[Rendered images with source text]
========================
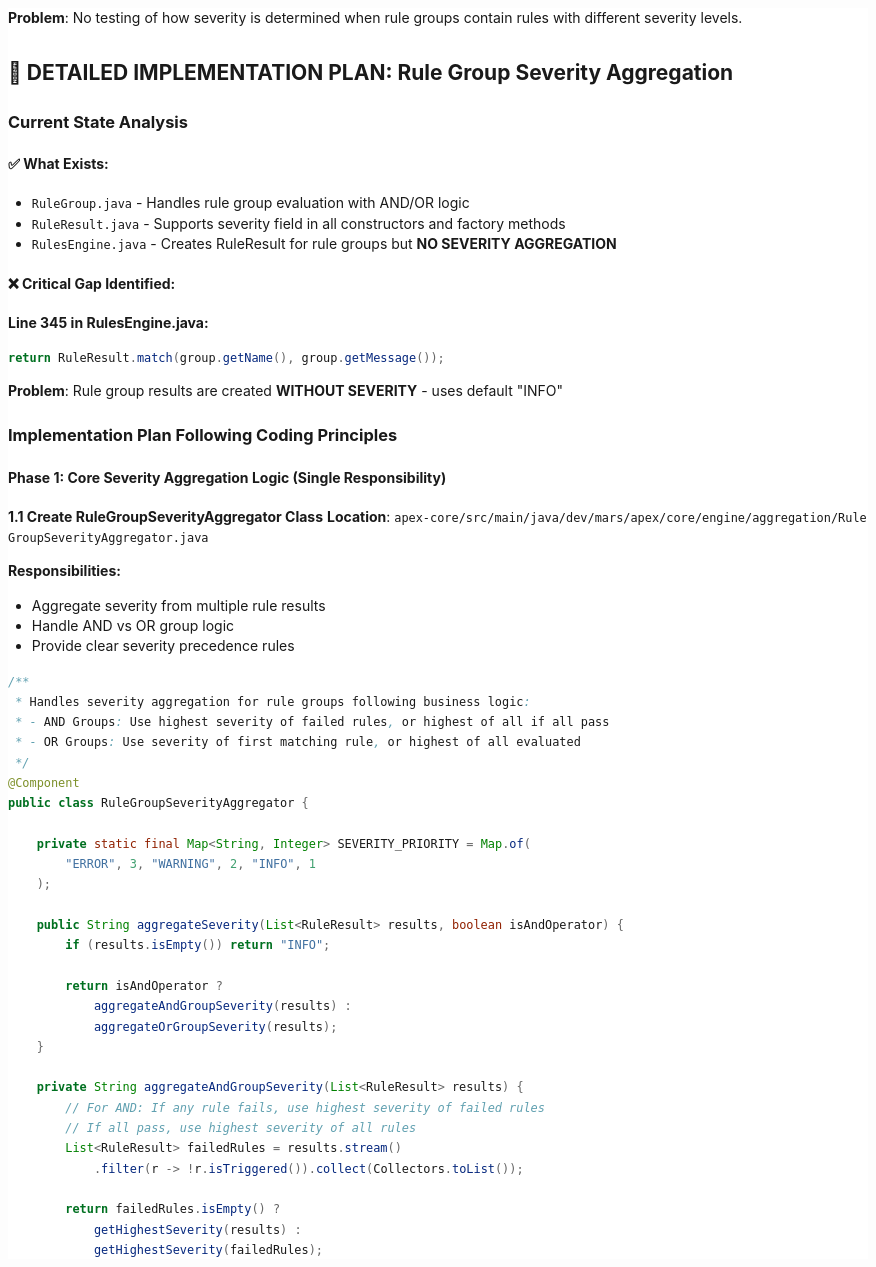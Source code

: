 **Problem**: No testing of how severity is determined when rule groups contain rules with different severity levels.

## **🎯 DETAILED IMPLEMENTATION PLAN: Rule Group Severity Aggregation**

### **Current State Analysis**

#### **✅ What Exists:**
- `RuleGroup.java` - Handles rule group evaluation with AND/OR logic
- `RuleResult.java` - Supports severity field in all constructors and factory methods
- `RulesEngine.java` - Creates RuleResult for rule groups but **NO SEVERITY AGGREGATION**

#### **❌ Critical Gap Identified:**
**Line 345 in RulesEngine.java:**
```java
return RuleResult.match(group.getName(), group.getMessage());
```
**Problem**: Rule group results are created **WITHOUT SEVERITY** - uses default "INFO"

### **Implementation Plan Following Coding Principles**

#### **Phase 1: Core Severity Aggregation Logic (Single Responsibility)**

**1.1 Create RuleGroupSeverityAggregator Class**
**Location**: `apex-core/src/main/java/dev/mars/apex/core/engine/aggregation/RuleGroupSeverityAggregator.java`

**Responsibilities:**
- Aggregate severity from multiple rule results
- Handle AND vs OR group logic
- Provide clear severity precedence rules

```java
/**
 * Handles severity aggregation for rule groups following business logic:
 * - AND Groups: Use highest severity of failed rules, or highest of all if all pass
 * - OR Groups: Use severity of first matching rule, or highest of all evaluated
 */
@Component
public class RuleGroupSeverityAggregator {

    private static final Map<String, Integer> SEVERITY_PRIORITY = Map.of(
        "ERROR", 3, "WARNING", 2, "INFO", 1
    );

    public String aggregateSeverity(List<RuleResult> results, boolean isAndOperator) {
        if (results.isEmpty()) return "INFO";

        return isAndOperator ?
            aggregateAndGroupSeverity(results) :
            aggregateOrGroupSeverity(results);
    }

    private String aggregateAndGroupSeverity(List<RuleResult> results) {
        // For AND: If any rule fails, use highest severity of failed rules
        // If all pass, use highest severity of all rules
        List<RuleResult> failedRules = results.stream()
            .filter(r -> !r.isTriggered()).collect(Collectors.toList());

        return failedRules.isEmpty() ?
            getHighestSeverity(results) :
            getHighestSeverity(failedRules);
```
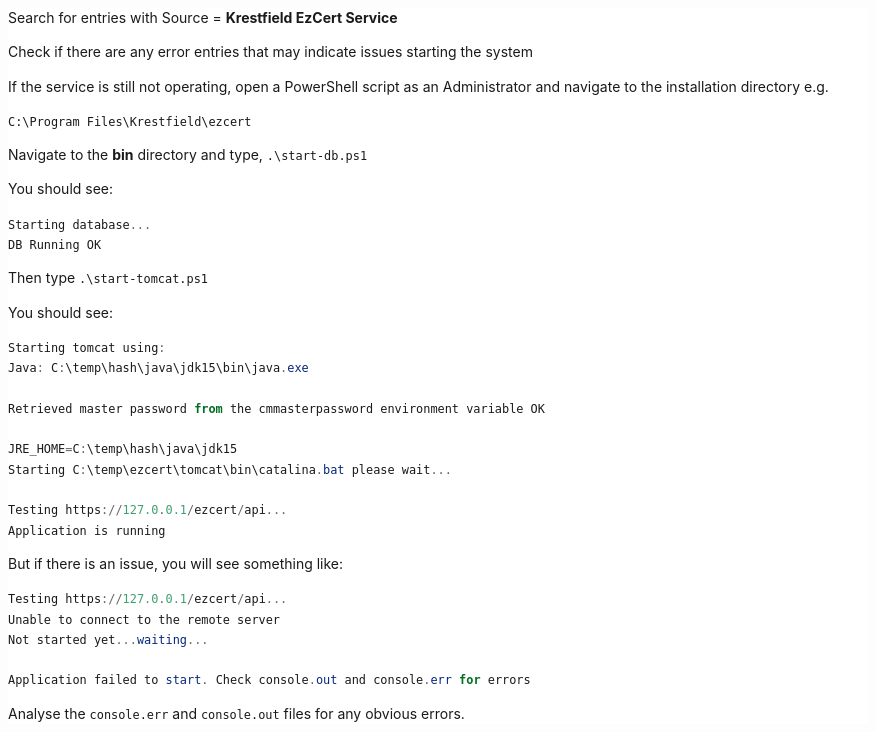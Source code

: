

Search for entries with Source = **Krestfield EzCert Service**

Check if there are any error entries that may indicate issues starting the system



If the service is still not operating, open a PowerShell script as an Administrator and navigate to the installation directory e.g.  

``C:\Program Files\Krestfield\ezcert``

Navigate to the **bin** directory and type, ``.\start-db.ps1``

You should see:

```powershell
Starting database...
DB Running OK
```

Then type ``.\start-tomcat.ps1``

You should see:

```powershell
Starting tomcat using:
Java: C:\temp\hash\java\jdk15\bin\java.exe

Retrieved master password from the cmmasterpassword environment variable OK

JRE_HOME=C:\temp\hash\java\jdk15
Starting C:\temp\ezcert\tomcat\bin\catalina.bat please wait...

Testing https://127.0.0.1/ezcert/api...
Application is running
```



But if there is an issue, you will see something like:

```powershell
Testing https://127.0.0.1/ezcert/api...
Unable to connect to the remote server
Not started yet...waiting...

Application failed to start. Check console.out and console.err for errors
```

Analyse the ``console.err`` and ``console.out`` files for any obvious errors. 






[^1]: Windows 10 can not host the ADCS Driver. This component must be installed on a Server based operating system. See the ADCS Driver documentation for more information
========================
Leave the pictures out. Repeat every entry above exactly.

[Solution for this task]
Source code

: **Problem**: No testing of how severity is determined when rule groups contain rules with different severity levels.

## **🎯 DETAILED IMPLEMENTATION PLAN: Rule Group Severity Aggregation**

### **Current State Analysis**

#### **✅ What Exists:**
- `RuleGroup.java` - Handles rule group evaluation with AND/OR logic
- `RuleResult.java` - Supports severity field in all constructors and factory methods
- `RulesEngine.java` - Creates RuleResult for rule groups but **NO SEVERITY AGGREGATION**

#### **❌ Critical Gap Identified:**
**Line 345 in RulesEngine.java:**
```java
return RuleResult.match(group.getName(), group.getMessage());
```
**Problem**: Rule group results are created **WITHOUT SEVERITY** - uses default "INFO"

### **Implementation Plan Following Coding Principles**

#### **Phase 1: Core Severity Aggregation Logic (Single Responsibility)**

**1.1 Create RuleGroupSeverityAggregator Class**
**Location**: `apex-core/src/main/java/dev/mars/apex/core/engine/aggregation/RuleGroupSeverityAggregator.java`

**Responsibilities:**
- Aggregate severity from multiple rule results
- Handle AND vs OR group logic
- Provide clear severity precedence rules

```java
/**
 * Handles severity aggregation for rule groups following business logic:
 * - AND Groups: Use highest severity of failed rules, or highest of all if all pass
 * - OR Groups: Use severity of first matching rule, or highest of all evaluated
 */
@Component
public class RuleGroupSeverityAggregator {

    private static final Map<String, Integer> SEVERITY_PRIORITY = Map.of(
        "ERROR", 3, "WARNING", 2, "INFO", 1
    );

    public String aggregateSeverity(List<RuleResult> results, boolean isAndOperator) {
        if (results.isEmpty()) return "INFO";

        return isAndOperator ?
            aggregateAndGroupSeverity(results) :
            aggregateOrGroupSeverity(results);
    }

    private String aggregateAndGroupSeverity(List<RuleResult> results) {
        // For AND: If any rule fails, use highest severity of failed rules
        // If all pass, use highest severity of all rules
        List<RuleResult> failedRules = results.stream()
            .filter(r -> !r.isTriggered()).collect(Collectors.toList());

        return failedRules.isEmpty() ?
            getHighestSeverity(results) :
            getHighestSeverity(failedRules);
```
Source code

:

Search for entries with Source = **Krestfield EzCert Service**

Check if there are any error entries that may indicate issues starting the system



If the service is still not operating, open a PowerShell script as an Administrator and navigate to the installation directory e.g.  

``C:\Program Files\Krestfield\ezcert``

Navigate to the **bin** directory and type, ``.\start-db.ps1``

You should see:

```powershell
Starting database...
DB Running OK
```

Then type ``.\start-tomcat.ps1``

You should see:

```powershell
Starting tomcat using:
Java: C:\temp\hash\java\jdk15\bin\java.exe

Retrieved master password from the cmmasterpassword environment variable OK

JRE_HOME=C:\temp\hash\java\jdk15
Starting C:\temp\ezcert\tomcat\bin\catalina.bat please wait...

Testing https://127.0.0.1/ezcert/api...
Application is running
```



But if there is an issue, you will see something like:

```powershell
Testing https://127.0.0.1/ezcert/api...
Unable to connect to the remote server
Not started yet...waiting...

Application failed to start. Check console.out and console.err for errors
```

Analyse the ``console.err`` and ``console.out`` files for any obvious errors. 






[^1]: Windows 10 can not host the ADCS Driver. This component must be installed on a Server based operating system. See the ADCS Driver documentation for more information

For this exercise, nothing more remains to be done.